A nasz bohater-recenzent, co zdławił swą intymną lotną radość, bo recenzencka konwencja nie pozwala na bycie sobą? Co z nim? Co i jak napisze o premierze „Wdów” Mrożka - opowieści o śmierci przecież? Wspomni tamtą w dzieciństwie smakowaną niepojętą pustkę izby zmarłego dziadka, samotność kwadratowego stolika pod wiecznie zasłoniętym oknem i ciszę białych i czarnych figur, co w równych rzędach czekają na szachownicy na rozpoczęcie partii niemożliwej? Czy wróci do śliwek miodnych, trzasku orzechów, siana jak czeluść, babki w cieniach i całej za sprawą widoku kwadratowego stolika na scenie powracającej reszty, do tamtego czasu na wszystko i niczego w swoim czasie? Czy też pisząc będzie udawał, że go nie ma, tak jak udawał, gdy oglądał? Jak się teatr ogląda przez pancerną szybę gogli, z maską gazową na nosie i ustach, w szczelnym kombinezonie, z ochronną siatką przy uszach, dławiąc drgawki na karku, dygot dłoni, śmiech, płacz, wszystkie inne uniesienia, duże i małe, i pamięć? Jak się patrzy i słucha, udając, że się nie jest "Ja"? I jak się pisze nie w pokoju, a w laboratorium, i nie na biurku sosnowym, tylko na wyłożonym sinymi kaflami blacie do robienia doświadczeń chemicznych? Jak się zdania układa na stojąco, w białym kitlu i gumowych rękawicach, w cieniu retort, probówek, palników, skalpelów, dozowników, kolb, rurek, słojów z odczynnikami i mikroskopów? Jak się szuka słów, popijając wodę wyłącznie destylowaną? Jak się buduje rytm, kiedy na jednym uchu dynda ekierka, na drugim – kątomierz, na czubku głowy zaś kolebie się aptekarska waga? Jak się pisze o teatrze suwakiem logarytmicznym a nie piórem? Jak się pisze, gdy się nie jest „Ja”?... Wystarczy.

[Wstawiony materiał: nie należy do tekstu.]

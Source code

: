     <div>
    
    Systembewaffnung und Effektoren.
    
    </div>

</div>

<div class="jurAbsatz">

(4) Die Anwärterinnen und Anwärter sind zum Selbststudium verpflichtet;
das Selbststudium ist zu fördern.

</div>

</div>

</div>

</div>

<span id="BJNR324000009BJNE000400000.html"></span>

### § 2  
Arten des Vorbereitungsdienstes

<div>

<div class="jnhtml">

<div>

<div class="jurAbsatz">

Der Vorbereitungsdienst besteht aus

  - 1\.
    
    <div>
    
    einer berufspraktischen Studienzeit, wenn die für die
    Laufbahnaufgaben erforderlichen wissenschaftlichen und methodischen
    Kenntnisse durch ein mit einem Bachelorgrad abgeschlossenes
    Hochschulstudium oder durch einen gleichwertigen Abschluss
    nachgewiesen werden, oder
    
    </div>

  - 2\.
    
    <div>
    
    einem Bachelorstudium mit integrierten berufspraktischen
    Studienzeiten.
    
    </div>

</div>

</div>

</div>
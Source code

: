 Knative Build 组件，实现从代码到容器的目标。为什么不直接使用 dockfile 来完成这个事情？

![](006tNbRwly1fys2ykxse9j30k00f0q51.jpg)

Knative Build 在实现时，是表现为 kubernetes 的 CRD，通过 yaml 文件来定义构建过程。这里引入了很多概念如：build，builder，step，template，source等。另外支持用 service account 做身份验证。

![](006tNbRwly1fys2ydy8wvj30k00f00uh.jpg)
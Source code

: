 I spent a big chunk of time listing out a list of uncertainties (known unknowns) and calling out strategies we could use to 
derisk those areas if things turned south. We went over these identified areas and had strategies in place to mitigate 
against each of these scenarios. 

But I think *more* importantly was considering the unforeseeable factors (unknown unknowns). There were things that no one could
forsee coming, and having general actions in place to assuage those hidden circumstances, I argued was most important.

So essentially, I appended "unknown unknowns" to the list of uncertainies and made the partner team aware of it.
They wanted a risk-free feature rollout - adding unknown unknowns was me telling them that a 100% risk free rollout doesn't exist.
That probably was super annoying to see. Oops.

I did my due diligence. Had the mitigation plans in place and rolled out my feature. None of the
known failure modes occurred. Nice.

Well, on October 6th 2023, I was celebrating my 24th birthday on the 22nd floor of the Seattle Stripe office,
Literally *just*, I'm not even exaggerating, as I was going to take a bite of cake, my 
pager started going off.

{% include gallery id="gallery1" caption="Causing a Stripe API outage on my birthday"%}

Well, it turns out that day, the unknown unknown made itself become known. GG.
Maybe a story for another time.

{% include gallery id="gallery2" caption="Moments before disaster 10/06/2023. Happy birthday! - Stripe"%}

Kiedy się nie jest „Ja” – pisze się wedle wzoru powszechnie przyjętego. Więc nasz recenzent - już w białym kitlu i gumowych rękawicach – rozkłada na blacie papier milimetrowy, sięga po cyrkiel i linijkę, i do uniwersyteckiego podręcznika pisania recenzji teatralnych wciąż zerkając, konstruuje taki oto początek swojej fachowej opinii.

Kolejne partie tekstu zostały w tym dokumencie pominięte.